Now either place your pan into the oven or carefully transfer your dough onto the pizza stone, or gently lift your parchment carpet with even tension and place it into the preheated clay pot – quickly placing it in the oven. Keep that Easy-Bake Oven door closed as much as possible so as not to lose valuable heat.

Bake until internal temperature registers 200 degrees F (about 95 C), about 30 - 40 minutes. You should have a nice brown crust. Do not over bake. Longer might get you a darker crust, but it will also get you a thicker crust and a dryer loaf. Remove from pan/pot and cool on a wire rack before slicing.

This bread has such terrific texture you can slice really thin slices and it holds together nicely.
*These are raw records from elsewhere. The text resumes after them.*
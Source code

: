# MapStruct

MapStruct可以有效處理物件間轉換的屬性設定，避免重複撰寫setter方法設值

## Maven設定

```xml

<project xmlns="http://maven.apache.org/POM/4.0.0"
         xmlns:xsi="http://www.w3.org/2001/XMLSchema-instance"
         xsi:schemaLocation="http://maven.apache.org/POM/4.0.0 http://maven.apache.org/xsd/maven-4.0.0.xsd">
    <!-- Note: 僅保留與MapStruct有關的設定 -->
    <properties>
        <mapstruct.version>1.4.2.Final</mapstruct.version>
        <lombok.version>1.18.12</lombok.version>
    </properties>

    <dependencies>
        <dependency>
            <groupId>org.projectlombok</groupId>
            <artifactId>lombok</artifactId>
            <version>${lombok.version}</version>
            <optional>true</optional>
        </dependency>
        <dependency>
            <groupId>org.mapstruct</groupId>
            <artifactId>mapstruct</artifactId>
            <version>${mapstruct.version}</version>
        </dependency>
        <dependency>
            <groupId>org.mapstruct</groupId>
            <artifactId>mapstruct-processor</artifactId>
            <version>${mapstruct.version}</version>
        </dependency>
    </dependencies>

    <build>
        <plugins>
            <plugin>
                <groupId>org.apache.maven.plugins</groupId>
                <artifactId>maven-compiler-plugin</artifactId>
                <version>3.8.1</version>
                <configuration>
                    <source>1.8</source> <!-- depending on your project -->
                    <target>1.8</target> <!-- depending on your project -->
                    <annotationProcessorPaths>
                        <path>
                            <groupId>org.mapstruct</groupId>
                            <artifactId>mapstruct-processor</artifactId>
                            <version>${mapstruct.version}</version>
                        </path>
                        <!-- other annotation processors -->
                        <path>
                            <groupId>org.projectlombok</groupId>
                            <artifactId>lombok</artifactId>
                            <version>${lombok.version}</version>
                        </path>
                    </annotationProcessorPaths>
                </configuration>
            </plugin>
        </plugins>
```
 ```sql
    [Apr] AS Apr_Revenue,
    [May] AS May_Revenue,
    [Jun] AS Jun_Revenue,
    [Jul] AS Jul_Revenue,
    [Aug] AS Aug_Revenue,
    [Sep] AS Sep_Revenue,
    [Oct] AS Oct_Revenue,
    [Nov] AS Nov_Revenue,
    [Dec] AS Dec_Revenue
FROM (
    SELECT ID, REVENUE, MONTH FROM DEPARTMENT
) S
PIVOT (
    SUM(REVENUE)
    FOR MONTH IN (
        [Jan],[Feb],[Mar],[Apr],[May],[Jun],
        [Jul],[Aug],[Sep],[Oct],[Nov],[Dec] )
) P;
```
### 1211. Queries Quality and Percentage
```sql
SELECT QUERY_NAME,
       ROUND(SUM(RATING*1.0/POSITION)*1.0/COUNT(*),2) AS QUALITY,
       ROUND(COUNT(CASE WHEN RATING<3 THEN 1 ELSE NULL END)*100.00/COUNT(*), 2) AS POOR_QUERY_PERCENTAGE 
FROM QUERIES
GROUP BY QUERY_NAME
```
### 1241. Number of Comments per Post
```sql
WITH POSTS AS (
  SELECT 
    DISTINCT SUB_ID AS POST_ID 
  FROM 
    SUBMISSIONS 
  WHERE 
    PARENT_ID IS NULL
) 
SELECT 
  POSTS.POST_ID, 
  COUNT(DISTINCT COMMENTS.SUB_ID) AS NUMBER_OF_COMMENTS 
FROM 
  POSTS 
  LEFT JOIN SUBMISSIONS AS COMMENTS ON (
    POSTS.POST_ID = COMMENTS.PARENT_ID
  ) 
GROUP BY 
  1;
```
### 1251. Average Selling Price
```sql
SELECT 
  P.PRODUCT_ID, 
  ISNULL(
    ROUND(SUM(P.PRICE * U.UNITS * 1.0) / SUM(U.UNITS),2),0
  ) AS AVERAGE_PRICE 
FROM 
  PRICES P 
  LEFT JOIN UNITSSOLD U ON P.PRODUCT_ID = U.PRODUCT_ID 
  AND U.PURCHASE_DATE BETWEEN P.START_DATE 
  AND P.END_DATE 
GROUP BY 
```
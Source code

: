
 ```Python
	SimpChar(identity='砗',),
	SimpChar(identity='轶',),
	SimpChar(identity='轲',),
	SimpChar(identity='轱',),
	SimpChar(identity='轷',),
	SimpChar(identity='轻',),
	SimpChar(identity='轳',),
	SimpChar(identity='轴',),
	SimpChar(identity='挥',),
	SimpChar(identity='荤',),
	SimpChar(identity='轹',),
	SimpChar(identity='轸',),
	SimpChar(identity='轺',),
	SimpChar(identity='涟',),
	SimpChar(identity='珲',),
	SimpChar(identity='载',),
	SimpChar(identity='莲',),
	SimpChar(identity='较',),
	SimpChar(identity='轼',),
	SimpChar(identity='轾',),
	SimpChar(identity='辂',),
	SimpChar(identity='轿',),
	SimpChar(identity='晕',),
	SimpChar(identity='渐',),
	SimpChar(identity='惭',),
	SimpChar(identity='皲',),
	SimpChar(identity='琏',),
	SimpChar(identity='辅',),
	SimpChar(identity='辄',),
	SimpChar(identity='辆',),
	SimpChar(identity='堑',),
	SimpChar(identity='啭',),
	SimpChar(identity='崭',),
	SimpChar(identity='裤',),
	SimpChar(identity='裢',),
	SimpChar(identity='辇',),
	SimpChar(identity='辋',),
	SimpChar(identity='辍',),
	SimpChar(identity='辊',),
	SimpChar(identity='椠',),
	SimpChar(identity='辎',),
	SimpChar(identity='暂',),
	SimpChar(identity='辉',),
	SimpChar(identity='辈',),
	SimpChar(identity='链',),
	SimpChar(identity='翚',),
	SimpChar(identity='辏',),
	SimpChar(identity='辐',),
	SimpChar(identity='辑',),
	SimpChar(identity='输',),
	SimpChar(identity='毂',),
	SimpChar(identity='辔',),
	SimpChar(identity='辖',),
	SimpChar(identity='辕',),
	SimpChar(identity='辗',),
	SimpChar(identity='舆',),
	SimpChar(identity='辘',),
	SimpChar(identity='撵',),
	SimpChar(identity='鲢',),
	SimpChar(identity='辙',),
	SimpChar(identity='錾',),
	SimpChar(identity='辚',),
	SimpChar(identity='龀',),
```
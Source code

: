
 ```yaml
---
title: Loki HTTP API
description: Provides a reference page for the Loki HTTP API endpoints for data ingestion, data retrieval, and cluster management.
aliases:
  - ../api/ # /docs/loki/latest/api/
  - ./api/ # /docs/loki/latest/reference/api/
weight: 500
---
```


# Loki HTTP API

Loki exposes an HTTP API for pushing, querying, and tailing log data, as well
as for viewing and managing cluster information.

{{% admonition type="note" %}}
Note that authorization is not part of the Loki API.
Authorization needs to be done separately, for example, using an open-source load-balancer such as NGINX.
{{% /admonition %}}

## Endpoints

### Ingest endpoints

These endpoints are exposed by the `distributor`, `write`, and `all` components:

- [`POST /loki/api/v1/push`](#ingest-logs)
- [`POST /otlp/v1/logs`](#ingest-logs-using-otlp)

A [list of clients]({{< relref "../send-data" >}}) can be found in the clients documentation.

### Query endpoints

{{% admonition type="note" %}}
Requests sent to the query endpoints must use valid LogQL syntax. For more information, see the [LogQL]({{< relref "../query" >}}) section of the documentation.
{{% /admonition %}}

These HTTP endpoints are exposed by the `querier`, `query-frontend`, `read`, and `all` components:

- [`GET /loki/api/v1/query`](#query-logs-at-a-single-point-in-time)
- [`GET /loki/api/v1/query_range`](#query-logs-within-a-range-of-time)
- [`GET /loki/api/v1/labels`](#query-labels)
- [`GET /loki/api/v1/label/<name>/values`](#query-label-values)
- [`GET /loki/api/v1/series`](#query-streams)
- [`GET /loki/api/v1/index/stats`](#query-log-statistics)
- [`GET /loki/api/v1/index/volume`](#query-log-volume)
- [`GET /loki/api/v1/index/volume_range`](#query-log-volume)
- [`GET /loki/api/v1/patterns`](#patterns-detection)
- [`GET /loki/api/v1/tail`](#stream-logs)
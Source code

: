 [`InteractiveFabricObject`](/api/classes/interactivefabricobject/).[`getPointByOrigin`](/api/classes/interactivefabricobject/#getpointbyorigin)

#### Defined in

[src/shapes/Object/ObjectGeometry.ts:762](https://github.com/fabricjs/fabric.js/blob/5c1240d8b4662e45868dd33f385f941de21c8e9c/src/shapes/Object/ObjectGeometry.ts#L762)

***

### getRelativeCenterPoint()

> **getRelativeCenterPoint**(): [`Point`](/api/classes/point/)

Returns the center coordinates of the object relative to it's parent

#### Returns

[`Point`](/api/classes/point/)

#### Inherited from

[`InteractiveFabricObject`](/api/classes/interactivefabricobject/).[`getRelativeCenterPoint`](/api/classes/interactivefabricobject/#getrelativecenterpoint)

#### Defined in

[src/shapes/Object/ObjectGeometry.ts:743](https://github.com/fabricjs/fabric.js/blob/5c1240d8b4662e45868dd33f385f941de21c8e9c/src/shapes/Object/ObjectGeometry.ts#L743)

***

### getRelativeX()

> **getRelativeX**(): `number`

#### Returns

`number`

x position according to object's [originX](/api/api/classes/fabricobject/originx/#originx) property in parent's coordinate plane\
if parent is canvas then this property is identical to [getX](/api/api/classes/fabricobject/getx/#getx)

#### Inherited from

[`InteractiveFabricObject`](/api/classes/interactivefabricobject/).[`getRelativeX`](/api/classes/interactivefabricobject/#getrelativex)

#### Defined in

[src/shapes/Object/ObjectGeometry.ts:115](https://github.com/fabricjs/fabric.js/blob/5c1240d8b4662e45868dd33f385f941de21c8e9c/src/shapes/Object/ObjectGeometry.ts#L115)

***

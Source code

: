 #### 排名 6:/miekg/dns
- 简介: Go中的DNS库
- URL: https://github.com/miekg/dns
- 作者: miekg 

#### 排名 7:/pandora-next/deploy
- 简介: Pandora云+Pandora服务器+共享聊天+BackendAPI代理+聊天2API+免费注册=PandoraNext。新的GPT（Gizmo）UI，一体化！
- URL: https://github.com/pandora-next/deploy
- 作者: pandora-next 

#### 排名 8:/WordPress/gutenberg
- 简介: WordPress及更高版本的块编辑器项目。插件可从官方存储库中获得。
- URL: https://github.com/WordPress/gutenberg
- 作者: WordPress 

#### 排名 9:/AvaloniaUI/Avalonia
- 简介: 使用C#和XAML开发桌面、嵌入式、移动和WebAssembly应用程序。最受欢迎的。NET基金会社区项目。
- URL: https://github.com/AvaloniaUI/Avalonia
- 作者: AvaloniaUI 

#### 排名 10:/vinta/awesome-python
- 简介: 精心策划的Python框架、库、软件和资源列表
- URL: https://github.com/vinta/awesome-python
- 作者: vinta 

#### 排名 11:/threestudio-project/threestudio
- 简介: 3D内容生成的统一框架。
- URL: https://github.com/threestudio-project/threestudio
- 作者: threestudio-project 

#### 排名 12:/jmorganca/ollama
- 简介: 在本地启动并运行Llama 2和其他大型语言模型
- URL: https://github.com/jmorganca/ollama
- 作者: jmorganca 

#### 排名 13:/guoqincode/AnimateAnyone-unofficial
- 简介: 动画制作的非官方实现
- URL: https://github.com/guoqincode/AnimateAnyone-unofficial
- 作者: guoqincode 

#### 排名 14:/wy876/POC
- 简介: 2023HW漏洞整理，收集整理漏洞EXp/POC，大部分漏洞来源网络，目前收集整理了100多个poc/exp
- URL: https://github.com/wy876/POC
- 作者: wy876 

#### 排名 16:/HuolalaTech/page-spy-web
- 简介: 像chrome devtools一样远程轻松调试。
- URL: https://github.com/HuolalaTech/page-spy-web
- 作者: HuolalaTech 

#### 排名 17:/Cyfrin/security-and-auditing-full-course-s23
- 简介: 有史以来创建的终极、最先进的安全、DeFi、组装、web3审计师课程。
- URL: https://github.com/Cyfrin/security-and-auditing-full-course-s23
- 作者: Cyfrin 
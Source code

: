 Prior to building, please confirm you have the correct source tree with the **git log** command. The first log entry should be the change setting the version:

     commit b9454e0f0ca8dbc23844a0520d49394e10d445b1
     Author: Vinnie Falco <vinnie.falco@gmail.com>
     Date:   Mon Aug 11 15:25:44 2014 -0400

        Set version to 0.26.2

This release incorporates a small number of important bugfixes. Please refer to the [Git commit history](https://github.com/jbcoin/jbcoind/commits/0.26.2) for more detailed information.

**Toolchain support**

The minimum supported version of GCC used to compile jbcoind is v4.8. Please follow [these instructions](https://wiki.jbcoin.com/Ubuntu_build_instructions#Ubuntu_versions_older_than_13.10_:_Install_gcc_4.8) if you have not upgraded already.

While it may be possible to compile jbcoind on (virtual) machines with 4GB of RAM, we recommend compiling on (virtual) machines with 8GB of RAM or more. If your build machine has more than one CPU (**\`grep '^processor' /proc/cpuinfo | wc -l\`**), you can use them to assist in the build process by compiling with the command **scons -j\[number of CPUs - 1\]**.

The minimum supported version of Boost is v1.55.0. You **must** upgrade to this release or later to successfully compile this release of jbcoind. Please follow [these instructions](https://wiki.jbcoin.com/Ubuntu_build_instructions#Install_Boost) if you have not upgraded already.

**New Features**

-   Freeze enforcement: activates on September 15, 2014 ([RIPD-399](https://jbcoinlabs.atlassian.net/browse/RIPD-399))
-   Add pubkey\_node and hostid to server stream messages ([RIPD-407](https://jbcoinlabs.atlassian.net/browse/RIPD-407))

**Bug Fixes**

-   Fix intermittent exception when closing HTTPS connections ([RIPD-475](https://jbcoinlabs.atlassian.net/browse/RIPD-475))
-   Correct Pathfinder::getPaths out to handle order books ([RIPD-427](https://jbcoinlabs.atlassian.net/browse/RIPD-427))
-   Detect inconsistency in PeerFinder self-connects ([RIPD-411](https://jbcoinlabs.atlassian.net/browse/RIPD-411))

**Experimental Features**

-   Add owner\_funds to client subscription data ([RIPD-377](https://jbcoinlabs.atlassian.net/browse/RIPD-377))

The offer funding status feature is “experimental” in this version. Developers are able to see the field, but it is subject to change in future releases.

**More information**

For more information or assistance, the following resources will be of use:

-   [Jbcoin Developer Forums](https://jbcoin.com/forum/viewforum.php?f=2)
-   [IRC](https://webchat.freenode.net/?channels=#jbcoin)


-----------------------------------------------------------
It works for me. Let me know how it goes for you. Your advice and tips are appreciated.


Unknown said...

R$600 oven and a R$2500 mixer. Go figure.... :)

Jim said...

hahaha - yeah, the magic of bringing your kitchen appliances with you when you move to Brazil. I got that mixer as a graduation gift from my parents when I completed graduate school in 1989. It probably retailed for about US$200 back then. It has been a workhorse all these years and is still going strong. (knock wood)

Turkey Tours said...

Thanks for sharing his..this bread looks good.